I thought that an interesting topic for an American Auto maker but realized as the event progressed why it had been selected. It wasn't so much about what innovation had been done but more about the consequences of not innovating sufficiently. Now some of you may be scratching your head and asking yourself (and me) what does any of that have to do with sustainability or being green. Here is the bit I wanted to share with you. Donald Petersen (no relation to me that I'm aware of) made an interesting statement that does tie into Motherearthjewels mission. He said that the number one reason that America is so far behind other countries in innovation to produce and drive fuel efficient vehicles is because we've had such low gas prices. And, the reason we've had such low gas prices is because our government has always subsidized the industry. Had our government not subsidized gas, the way other governments did, then we would have been forced to develop more efficient cars and cars that used other fuels. He used the example of diesel. Our government (and the oil industry; which could be thought of as one and the same) did our country a huge disservice by subsidizing gas. This created a domino effect and was a contributing factor to the failure of the auto industry in the U.S. Well, I should say GM and Chrysler, Ford was the only one that did not take government bail out money. All of this begs discussion on a whole other topic but I'll leave that for you to explore on your own.
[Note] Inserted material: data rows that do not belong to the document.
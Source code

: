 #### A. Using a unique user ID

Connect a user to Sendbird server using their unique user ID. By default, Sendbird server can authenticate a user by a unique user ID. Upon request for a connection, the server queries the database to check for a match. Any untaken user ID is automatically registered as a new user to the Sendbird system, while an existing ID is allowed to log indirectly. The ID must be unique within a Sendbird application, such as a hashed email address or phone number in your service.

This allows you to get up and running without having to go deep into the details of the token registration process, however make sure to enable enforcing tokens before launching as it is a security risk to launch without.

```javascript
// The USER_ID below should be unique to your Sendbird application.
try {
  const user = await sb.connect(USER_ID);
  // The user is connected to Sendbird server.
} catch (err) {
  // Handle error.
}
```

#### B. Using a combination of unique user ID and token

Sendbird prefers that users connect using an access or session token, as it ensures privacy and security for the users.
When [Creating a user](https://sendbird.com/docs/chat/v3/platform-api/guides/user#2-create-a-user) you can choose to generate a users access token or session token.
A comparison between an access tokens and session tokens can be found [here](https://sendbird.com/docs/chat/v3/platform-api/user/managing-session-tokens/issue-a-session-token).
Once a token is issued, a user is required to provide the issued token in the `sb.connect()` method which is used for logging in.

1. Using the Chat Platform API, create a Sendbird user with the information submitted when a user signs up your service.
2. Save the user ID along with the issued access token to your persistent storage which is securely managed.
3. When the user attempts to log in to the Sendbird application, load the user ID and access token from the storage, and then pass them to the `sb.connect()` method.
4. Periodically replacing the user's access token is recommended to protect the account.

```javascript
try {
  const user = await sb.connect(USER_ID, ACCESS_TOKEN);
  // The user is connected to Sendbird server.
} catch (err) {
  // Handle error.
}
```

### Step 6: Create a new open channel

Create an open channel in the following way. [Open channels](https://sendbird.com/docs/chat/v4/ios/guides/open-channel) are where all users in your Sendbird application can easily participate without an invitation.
Another complication Mr. Petersen also explained was the industry standard for measuring and assessing an auto makers efficiency rating. The ackronym is CAFE. Corporate Average Fuel Efficiency. I was not familiar with this term or its meaning. The technical definiation is this:
Corporate Average Fuel Economy (CAFE) is the sales weighted average fuel economy, expressed in miles per gallon (mpg), of a manufacturer’s fleet of passenger cars or light trucks with a gross vehicle weight rating (GVWR) of 8,500 lbs. or less, manufactured for sale in the United States, for any given model year. Fuel economy is defined as the average mileage traveled by an automobile per gallon of gasoline (or equivalent amount of other fuel) consumed as measured in accordance with the testing and evaluation protocol set forth by the Environmental Protection Agency (EPA).

According to Donald Petersen, this is a very complex and confusing method of measurement and only considers cars that are manufactured in the US. So if you are an auto maker that imports fuel efficient cars, but do not produce them here, it won't go into your mix. It doesn't matter if 90% of the cars you sell under your brand are high fuel efficiency; you get the lower rating. However, there are ways around it. For example; if you import mini-trucks and have them come in two pieces; the truck and the box for the back; then assemble them here; that will go into your equation. Like a lot of regulations, it usually starts out with good intentions but then people find the loopholes so it ultimately become ineffective.

I wasn't sure what I was going to walk away with when I attended this breakfast. All in all, it helped bring more clarity to the Detroit debacle. One thing I learned for sure is that because of ineffective regulation, inappropriate government subsidies and favoritism plus corporate greed; this country, and our planet, are now paying a very big price. Lessons I'd like to believe our regulators have learned from. Or not. The good news is that its not too late to fix the problem for the planet. There are more options for public transportation, alternative fuel and minimizing consumption. My neighborhood still has WAY too many monster SUV's but I'm also seeing an increase in hybrids and compact vehicles which is very encouraging. As for GM and Chrysler; time will tell.